Which lines of the records below contain the string "qquad"? Report each of them.

*** Opening of Available data ***

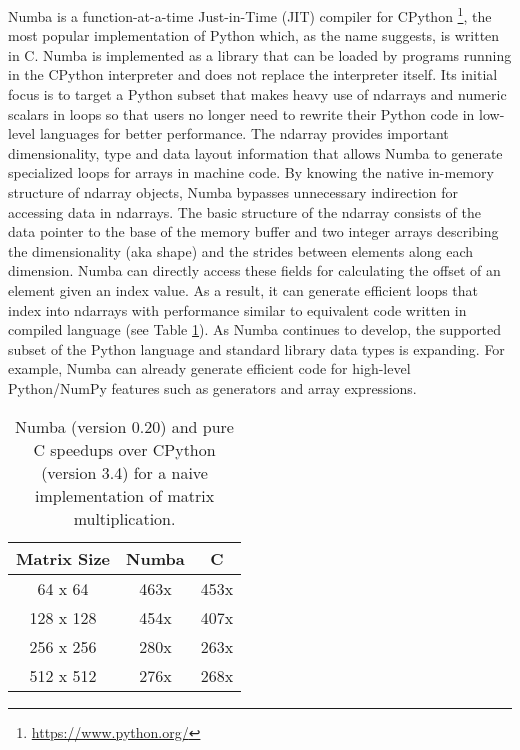 \documentclass{sig-alternate}
\begin{document}
Numba is a function-at-a-time Just-in-Time (JIT) compiler for CPython
\footnote{\url{https://www.python.org/}}, the most popular
implementation of Python which, as the name suggests, is written in C.
Numba is implemented as a library that can be loaded by programs
running in the CPython interpreter and does not replace the interpreter
itself.  Its initial focus is to target a Python subset that makes
heavy use of ndarrays and numeric scalars in loops so that users no
longer need to rewrite their Python code in low-level languages for
better performance.  The ndarray provides important dimensionality,
type and data layout information that allows Numba to generate
specialized loops for arrays in machine code.  By knowing the native
in-memory structure of ndarray objects, Numba bypasses unnecessary
indirection for accessing data in ndarrays.  The basic structure of
the ndarray consists of the data pointer to the base of the memory
buffer and two integer arrays describing the dimensionality (aka
shape) and the strides between elements along each dimension. Numba
can directly access these fields for calculating the offset of an
element given an index value.  As a result, it can generate efficient
loops that index into ndarrays with performance similar to equivalent
code written in compiled language (see Table \ref{table:speedup}). As
Numba continues to develop, the supported subset of the Python
language and standard library data types is expanding.  For example,
Numba can already generate efficient code for high-level Python/NumPy
features such as generators and array expressions.

\begin{table}
\centering
\caption{Numba (version 0.20) and pure C speedups over CPython (version 3.4) for a naive implementation of matrix multiplication.}
\label{table:speedup}
\begin{tabular}{|c|c|c|} \hline
\textbf{Matrix Size} & \textbf{Numba} & \textbf{C}\\ \hline
64 x 64 & 463x & 453x \\ \hline
128 x 128 & 454x & 407x \\ \hline
256 x 256 & 280x & 263x \\ \hline
512 x 512 & 276x & 268x \\ \hline
\end{tabular}
\end{table}

\end{document}

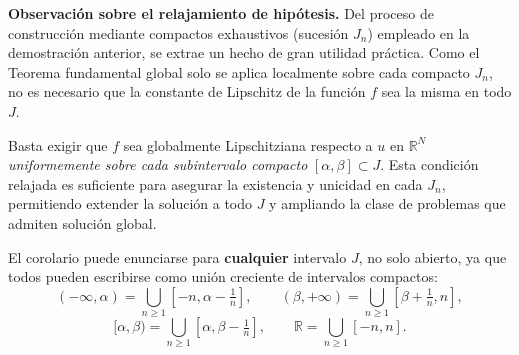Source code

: \textbf{Observación sobre el relajamiento de hipótesis.} Del proceso de construcción mediante compactos exhaustivos (sucesión $J_n$) empleado en la demostración anterior, se extrae un hecho de gran utilidad práctica. Como el Teorema fundamental global solo se aplica localmente sobre cada compacto $J_n$, no es necesario que la constante de Lipschitz de la función $f$ sea la misma en todo $J$. 

Basta exigir que $f$ sea globalmente Lipschitziana respecto a $u$ en $\mathbb{R}^N$ \textit{uniformemente sobre cada subintervalo compacto} $[\alpha, \beta] \subset J$. Esta condición relajada es suficiente para asegurar la existencia y unicidad en cada $J_n$, permitiendo extender la solución a todo $J$ y ampliando la clase de problemas que admiten solución global.

\begin{observación}
    El corolario puede enunciarse para \textbf{cualquier} intervalo $J$, no solo abierto, ya que todos pueden escribirse como unión creciente de intervalos compactos:
    \[
        (-\infty, \alpha) = \bigcup_{n \geq 1} \left[ -n, \alpha - \tfrac{1}{n} \right], \qquad
        (\beta, +\infty) = \bigcup_{n \geq 1} \left[ \beta + \tfrac{1}{n}, n \right],
    \]
    \[
        [\alpha, \beta) = \bigcup_{n \geq 1} \left[ \alpha, \beta - \tfrac{1}{n} \right], \qquad
        \mathbb{R} = \bigcup_{n \geq 1} [-n, n].
    \]
\end{observación}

*** Close of Available data ***

**Exercise solution:**
        (-\infty, \alpha) = \bigcup_{n \geq 1} \left[ -n, \alpha - \tfrac{1}{n} \right], \qquad
        [\alpha, \beta) = \bigcup_{n \geq 1} \left[ \alpha, \beta - \tfrac{1}{n} \right], \qquad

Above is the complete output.